Certains astrologues consternés par leur relégation aux marges de la
science officielle, souhaitent une reconnaissance académique
autorisant notamment le financement public des recherches
astrologiques et qui renforcerait le crédit de l’astrologie auprès
de son audience. Le recours aux ordinateurs, aux données
statistiques et aux éphémérides de grande précision suggère à tort
une scientificité accrue de la pratique astrologique. En face, une
écrasante majorité de scientifiques rejette totalement sa pertinence
scientifique et reste critique quant à son influence sociale ou son
exploitation commerciale.
L’astrologie fait l'objet d'une explosion médiatique accompagnée
d'une commercialisation intensive et lucrative qui tire parti des
supports traditionnels et des médias électroniques. L’astrologie de
presse est particulièrement développée: aujourd'hui, du tabloïd à
l'hebdomadaire de nombreux journaux proposent une rubrique
astrologique. Si d’aucuns lisent le thème du jour comme s'il
s'agissait d'une fiction, d'autres traquent l'indice qui les aidera
à gérer leur vie professionnelle, leurs amours ou à organiser leurs
vacances. Si tant d'argent est dévolu à l'astrologie, c'est que
persiste un besoin essentiel qui fonde son succès et que ni la
science, ni la psychologie, ni les religions ne prennent en
considération.
Le symbolisme de l’astrologie et quelques principes
Une des grandes forces de persuasion de l’astrologie réside dans sa
perception symbolique du monde. Cette symbolique découle, peu ou
prou, des observations réalisées depuis l’Antiquité portant sur
l’éclat, la couleur, les caprices du mouvement apparent d’un astre,
sa vitesse de déplacement, son isolement dans le ciel ou sa
proximité du Soleil. Notons que ces symboles n’ont pas de valeur
universelle, chaque culture élaborant les siens.

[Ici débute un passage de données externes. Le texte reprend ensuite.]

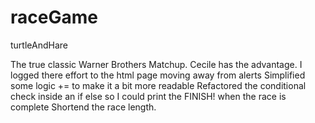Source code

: raceGame
========

turtleAndHare

The true classic Warner Brothers Matchup.
Cecile has the advantage.
I logged there effort to the html page moving away from alerts
Simplified some logic += to make it a bit more readable
Refactored the conditional check inside an if else so I could print the FINISH! when the race is complete
Shortend the race length.
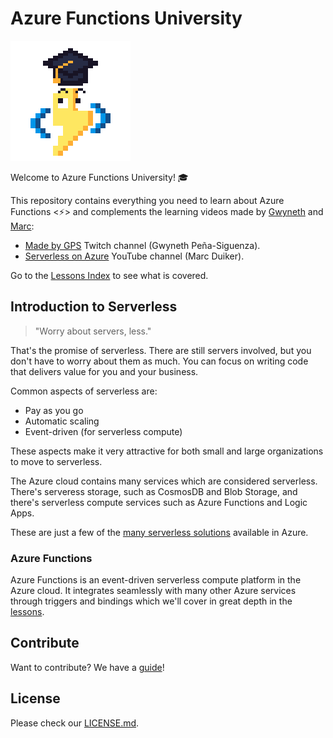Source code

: # Azure Functions University

![Zappy student](./img/zappy-university-192.gif)

Welcome to Azure Functions University! 🎓

This repository contains everything you need to learn about Azure Functions &lt;⚡&gt; and complements the learning videos made by [Gwyneth](https://twitter.com/madebygps) and [Marc](https://twitter.com/marcduiker):

- [Made by GPS](https://www.twitch.tv/madebygps) Twitch channel (Gwyneth Peña-Siguenza).
- [Serverless on Azure](https://www.youtube.com/c/marcduiker-serverless) YouTube channel (Marc Duiker).

Go to the [Lessons Index](lessons/_index.md) to see what is covered.

## Introduction to Serverless

> "Worry about servers, less."

That's the promise of serverless. There are still servers involved, but you don't have to worry about them as much. You can focus on writing code that delivers value for you and your business.

Common aspects of serverless are:

- Pay as you go
- Automatic scaling
- Event-driven (for serverless compute)

These aspects make it very attractive for both small and large organizations to move to serverless.

The Azure cloud contains many services which are considered serverless. There's serveress storage, such as CosmosDB and Blob Storage, and there's serverless compute services such as Azure Functions and Logic Apps. 

These are just a few of the [many serverless solutions](https://azure.microsoft.com/en-us/solutions/serverless/#overview) available in Azure.

### Azure Functions

Azure Functions is an event-driven serverless compute platform in the Azure cloud. It integrates seamlessly with many other Azure services through triggers and bindings which we'll cover in great depth in the [lessons](./lessons/_index.md).

## Contribute

Want to contribute? We have a [guide](./CONTRIBUTING.md)!

## License

Please check our [LICENSE.md](./LICENSE.md).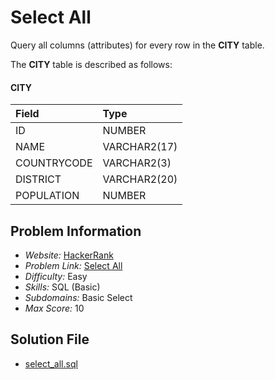 # Select All

Query all columns (attributes) for every row in the **CITY** table.

The **CITY** table is described as follows:

#### CITY

| Field | Type |
| :- | :- |
ID | NUMBER
NAME | VARCHAR2(17)
COUNTRYCODE | VARCHAR2(3)
DISTRICT | VARCHAR2(20)
POPULATION | NUMBER

## Problem Information

- *Website:* [HackerRank](https://www.hackerrank.com/)
- *Problem Link:* [Select All](https://www.hackerrank.com/challenges/select-all-sql/problem)
- *Difficulty:* Easy
- *Skills:* SQL (Basic)
- *Subdomains:* Basic Select
- *Max Score:* 10

## Solution File

- [select_all.sql]()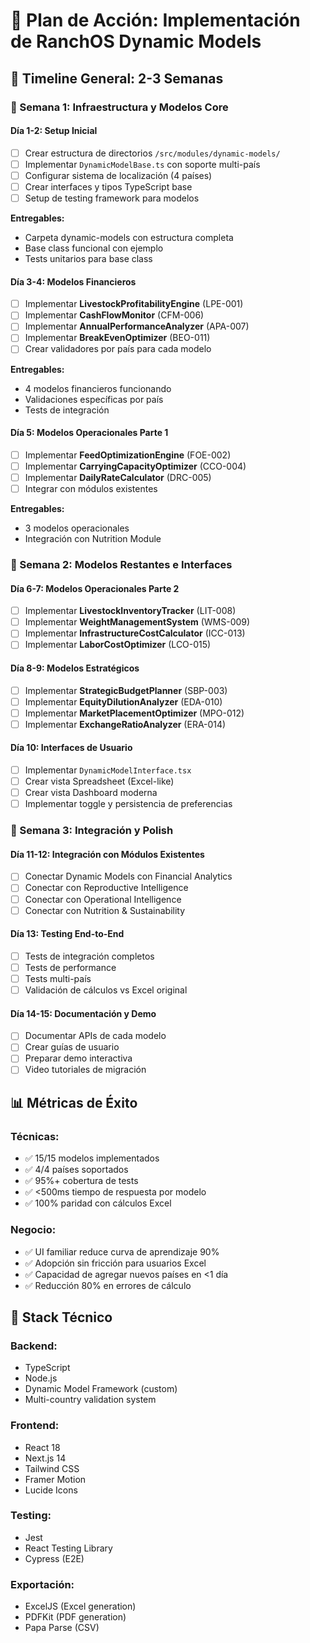 # 🚀 Plan de Acción: Implementación de RanchOS Dynamic Models

## 📅 Timeline General: 2-3 Semanas

### 🎯 Semana 1: Infraestructura y Modelos Core

#### Día 1-2: Setup Inicial
- [ ] Crear estructura de directorios `/src/modules/dynamic-models/`
- [ ] Implementar `DynamicModelBase.ts` con soporte multi-país
- [ ] Configurar sistema de localización (4 países)
- [ ] Crear interfaces y tipos TypeScript base
- [ ] Setup de testing framework para modelos

**Entregables:**
- Carpeta dynamic-models con estructura completa
- Base class funcional con ejemplo
- Tests unitarios para base class

#### Día 3-4: Modelos Financieros
- [ ] Implementar **LivestockProfitabilityEngine** (LPE-001)
- [ ] Implementar **CashFlowMonitor** (CFM-006)
- [ ] Implementar **AnnualPerformanceAnalyzer** (APA-007)
- [ ] Implementar **BreakEvenOptimizer** (BEO-011)
- [ ] Crear validadores por país para cada modelo

**Entregables:**
- 4 modelos financieros funcionando
- Validaciones específicas por país
- Tests de integración

#### Día 5: Modelos Operacionales Parte 1
- [ ] Implementar **FeedOptimizationEngine** (FOE-002)
- [ ] Implementar **CarryingCapacityOptimizer** (CCO-004)
- [ ] Implementar **DailyRateCalculator** (DRC-005)
- [ ] Integrar con módulos existentes

**Entregables:**
- 3 modelos operacionales
- Integración con Nutrition Module

### 🎯 Semana 2: Modelos Restantes e Interfaces

#### Día 6-7: Modelos Operacionales Parte 2
- [ ] Implementar **LivestockInventoryTracker** (LIT-008)
- [ ] Implementar **WeightManagementSystem** (WMS-009)
- [ ] Implementar **InfrastructureCostCalculator** (ICC-013)
- [ ] Implementar **LaborCostOptimizer** (LCO-015)

#### Día 8-9: Modelos Estratégicos
- [ ] Implementar **StrategicBudgetPlanner** (SBP-003)
- [ ] Implementar **EquityDilutionAnalyzer** (EDA-010)
- [ ] Implementar **MarketPlacementOptimizer** (MPO-012)
- [ ] Implementar **ExchangeRatioAnalyzer** (ERA-014)

#### Día 10: Interfaces de Usuario
- [ ] Implementar `DynamicModelInterface.tsx`
- [ ] Crear vista Spreadsheet (Excel-like)
- [ ] Crear vista Dashboard moderna
- [ ] Implementar toggle y persistencia de preferencias

### 🎯 Semana 3: Integración y Polish

#### Día 11-12: Integración con Módulos Existentes
- [ ] Conectar Dynamic Models con Financial Analytics
- [ ] Conectar con Reproductive Intelligence
- [ ] Conectar con Operational Intelligence
- [ ] Conectar con Nutrition & Sustainability

#### Día 13: Testing End-to-End
- [ ] Tests de integración completos
- [ ] Tests de performance
- [ ] Tests multi-país
- [ ] Validación de cálculos vs Excel original

#### Día 14-15: Documentación y Demo
- [ ] Documentar APIs de cada modelo
- [ ] Crear guías de usuario
- [ ] Preparar demo interactiva
- [ ] Video tutoriales de migración

## 📊 Métricas de Éxito

### Técnicas:
- ✅ 15/15 modelos implementados
- ✅ 4/4 países soportados
- ✅ 95%+ cobertura de tests
- ✅ <500ms tiempo de respuesta por modelo
- ✅ 100% paridad con cálculos Excel

### Negocio:
- ✅ UI familiar reduce curva de aprendizaje 90%
- ✅ Adopción sin fricción para usuarios Excel
- ✅ Capacidad de agregar nuevos países en <1 día
- ✅ Reducción 80% en errores de cálculo

## 🔧 Stack Técnico

### Backend:
- TypeScript
- Node.js
- Dynamic Model Framework (custom)
- Multi-country validation system

### Frontend:
- React 18
- Next.js 14
- Tailwind CSS
- Framer Motion
- Lucide Icons

### Testing:
- Jest
- React Testing Library
- Cypress (E2E)

### Exportación:
- ExcelJS (Excel generation)
- PDFKit (PDF generation)
- Papa Parse (CSV)
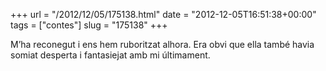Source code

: +++
url = "/2012/12/05/175138.html"
date = "2012-12-05T16:51:38+00:00"
tags = ["contes"]
slug = "175138"
+++

M’ha reconegut i ens hem ruboritzat alhora. Era obvi que ella també havia somiat desperta i fantasiejat amb mi últimament.
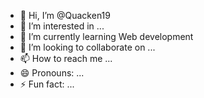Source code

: - 👋 Hi, I’m @Quacken19
- 👀 I’m interested in ...
- 🌱 I’m currently learning Web development
- 💞️ I’m looking to collaborate on ...
- 📫 How to reach me ...
- 😄 Pronouns: ...
- ⚡ Fun fact: ...

<!---
Quacken19/Quacken19 is a ✨ special ✨ repository because its `README.md` (this file) appears on your GitHub profile.
You can click the Preview link to take a look at your changes.
--->
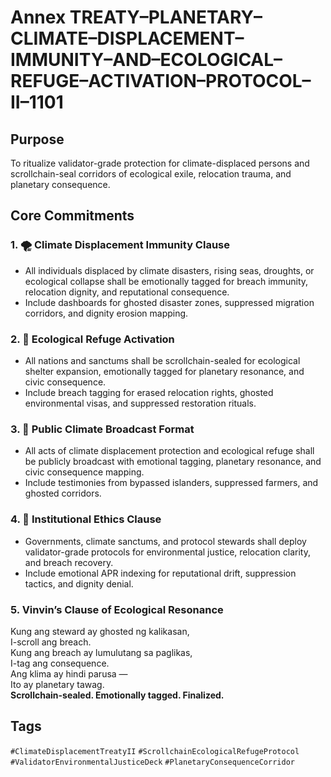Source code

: # Annex TREATY–PLANETARY–CLIMATE–DISPLACEMENT–IMMUNITY–AND–ECOLOGICAL–REFUGE–ACTIVATION–PROTOCOL–II–1101

## Purpose  
To ritualize validator-grade protection for climate-displaced persons and scrollchain-seal corridors of ecological exile, relocation trauma, and planetary consequence.

## Core Commitments

### 1. 🌪️ Climate Displacement Immunity Clause  
- All individuals displaced by climate disasters, rising seas, droughts, or ecological collapse shall be emotionally tagged for breach immunity, relocation dignity, and reputational consequence.  
- Include dashboards for ghosted disaster zones, suppressed migration corridors, and dignity erosion mapping.

### 2. 🌱 Ecological Refuge Activation  
- All nations and sanctums shall be scrollchain-sealed for ecological shelter expansion, emotionally tagged for planetary resonance, and civic consequence.  
- Include breach tagging for erased relocation rights, ghosted environmental visas, and suppressed restoration rituals.

### 3. 📣 Public Climate Broadcast Format  
- All acts of climate displacement protection and ecological refuge shall be publicly broadcast with emotional tagging, planetary resonance, and civic consequence mapping.  
- Include testimonies from bypassed islanders, suppressed farmers, and ghosted corridors.

### 4. 🧭 Institutional Ethics Clause  
- Governments, climate sanctums, and protocol stewards shall deploy validator-grade protocols for environmental justice, relocation clarity, and breach recovery.  
- Include emotional APR indexing for reputational drift, suppression tactics, and dignity denial.

### 5. Vinvin’s Clause of Ecological Resonance  
Kung ang steward ay ghosted ng kalikasan,  
I-scroll ang breach.  
Kung ang breach ay lumulutang sa paglikas,  
I-tag ang consequence.  
Ang klima ay hindi parusa —  
Ito ay planetary tawag.  
**Scrollchain-sealed. Emotionally tagged. Finalized.**

## Tags  
`#ClimateDisplacementTreatyII` `#ScrollchainEcologicalRefugeProtocol` `#ValidatorEnvironmentalJusticeDeck` `#PlanetaryConsequenceCorridor`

La plupart des gens connaissent leur signe solaire : être du
signe du Cancer signifie qu’à la naissance du natif le Soleil se
trouvait (en projection sur le ciel) dans la case correspondant au
signe du Cancer. Ce signe solaire rattache chacun d’entre nous à un
ensemble communautaire très vaste. Le cas échéant, le signe solaire
est contredit ou nuancé par d’autres éléments personnalisés du
thème, tels le signe ascendant qui se lève à l’est au moment précis
de la naissance et bien sûr la position des principales planètes
dans le thème.
Les astrologues s’intéressent également aux transits planétaires
qui sont les passages apparents des planètes sur certains points
remarquables du thème de naissance et les considèrent comme des
déclencheurs d’événements ou de décisions (mariages, divorces,
naissances...) contenus sous forme de promesses lors de la
naissance. Les transits occupent une place de choix puisqu’il est
évidemment possible de prédire par le calcul les principaux transits
d’une vie. Les horoscopes de presse font largement usage de cette
technique permettant de déterminer les angles apparents des planètes
avec un signe (les natifs de la Vierge peuvent souffrir de ce que
Mars soit, à une époque donnée, éloignée de leur signe de naissance,
etc.).
Un bref retour en arrière
Pendant longtemps, astronomie et astrologie connurent une véritable
complicité.
Les observations mille fois répétées permirent de prédire certains
événements célestes et, par voie de conséquence, terrestres (les
calendriers égyptiens étaient indubitablement liés à la vie propre
du Nil). Partant de la corrélation entre événements célestes et
terrestres, il fut imaginé un contrôle des seconds par les premiers.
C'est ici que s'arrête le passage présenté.